Our position on Local Place Plans is as follows: we believe that a Local Place Plan, once agreed by the community, should be given due priority and weight as a material consideration and should have meaningful influence on decision-making. Currently we don’t feel this is the case, the Planning Act Scotland 2019 require LDPs to take into account a registered Local Place Plan, however there is no guarantee that the Local Place Plan will affect the development plan or act as a significant material consideration in planning decisions. We are therefore reluctant to encourage communities to embark on a process whereby they have no recourse on decisions or plans that do not accord with their Local Place Plan.

We believe there should be credible legal routes for communities to question planning decisions by granting communities a right of appeal with applications that conflict with an agreed LPP, until that happens then Local Place Plans can be largely ignored.

We remain unclear as to how LPP’s will be incorporated into an LDP, if the LDP process is already underway or has been adopted. As NPF4 and LDPs are 10 year plans, but it is unlikely that a Local Place Plan is likely to trigger a review of them, so it is unlikely that any community embarking on a LPP after an LDP has been adopted, will be able to have their plan incorporated.

The process of developing community plans we believe has been captured by other interests. As currently enacted in the primary planning legislation, they are not a  expression of  community aspirations, but are merely a device that express the aspirations of the Government and local authorities under the guise of a community plan. Requiring LPPs to have regard for the NPF, LDP and LOIPs effectively ensures that they are a mechanism that captures the soul of the community and denies them a right of self expression. The process limits the plans to land use planning issues and what are considered planning or material considerations. We believe community plans should take a holistic approach that allows a broader range to be explored than merely planning issues.

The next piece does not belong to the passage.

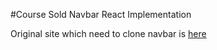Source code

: #Course Sold Navbar React Implementation

Original site which need to clone navbar is [here](https://creator-arcade-35ac1.firebaseapp.com/pages/course-sold/)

That is not to say that communities should not develop their own community action plans. We would encourage people to do so, but in their own way, using their own expertise that focusses on their own community, and no others, future aspirations. They should be a form of self expression which should be free of other influences that allows people to self organise and develop activities that can really benefit the community. It is not fair for a process to encourage and distract communities into developing plans that are highly unlikely to be realised.

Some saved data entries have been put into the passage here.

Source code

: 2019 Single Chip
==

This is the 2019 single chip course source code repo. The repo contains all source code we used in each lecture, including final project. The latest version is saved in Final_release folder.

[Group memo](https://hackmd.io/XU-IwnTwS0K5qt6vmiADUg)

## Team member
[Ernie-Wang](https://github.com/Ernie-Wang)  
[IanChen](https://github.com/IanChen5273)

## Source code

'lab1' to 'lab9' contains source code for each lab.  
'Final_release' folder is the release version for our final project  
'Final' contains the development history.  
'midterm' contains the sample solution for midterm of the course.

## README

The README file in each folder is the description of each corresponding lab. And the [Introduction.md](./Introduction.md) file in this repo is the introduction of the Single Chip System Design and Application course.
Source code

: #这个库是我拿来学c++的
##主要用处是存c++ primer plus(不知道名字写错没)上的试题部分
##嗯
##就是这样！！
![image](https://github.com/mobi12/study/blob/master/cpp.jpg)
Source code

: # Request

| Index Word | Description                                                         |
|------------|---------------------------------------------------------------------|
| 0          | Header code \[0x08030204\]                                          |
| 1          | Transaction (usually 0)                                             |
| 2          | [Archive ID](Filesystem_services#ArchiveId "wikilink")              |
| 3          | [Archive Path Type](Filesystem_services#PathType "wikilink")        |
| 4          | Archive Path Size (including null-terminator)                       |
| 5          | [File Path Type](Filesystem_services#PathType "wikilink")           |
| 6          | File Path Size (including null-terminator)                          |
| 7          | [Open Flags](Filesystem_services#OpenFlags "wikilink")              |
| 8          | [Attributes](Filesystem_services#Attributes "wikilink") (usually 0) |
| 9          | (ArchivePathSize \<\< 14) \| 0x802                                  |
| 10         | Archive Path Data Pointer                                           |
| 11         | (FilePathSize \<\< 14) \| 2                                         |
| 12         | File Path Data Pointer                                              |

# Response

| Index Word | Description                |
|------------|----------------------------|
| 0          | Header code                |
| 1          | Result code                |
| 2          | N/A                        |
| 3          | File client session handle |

Any community developing a Local Place Plan under the current guidance should be aware that the plans themselves are not given statutory weight, so expectations should be kept realistic in terms of influencing planning decisions or development plans. Communities need to be aware that their plans carry very little weight and are unlikely, in our market driven planning system, to have much if any influence on development on the ground. If they are not provided with evidence of how the ‘system’ will respond to their aspirations then they are being given false promises that their plans will have some kind of power.

We believe that the current process requires communities to become quasi planners, the amount of documents they are required to have regard for including the NPF4, LDP and LOIPs not only requires a level of expertise and time that should be recompensed, but will exacerbate inequalities between communities further disadvantaging those who are less well resourced. Without adequate allocated funding behind them LPP’s will be a huge burden to many communities, requiring them to rely on specialist expertise. Currently there are not enough options for who can provide this expertise. As a priority, a broadly based pool of expertise needs to be developed which reflects the diversity of Scotland’s community sector. As a guiding principle, peer to peer learning and delivery of the LPP process should be encouraged.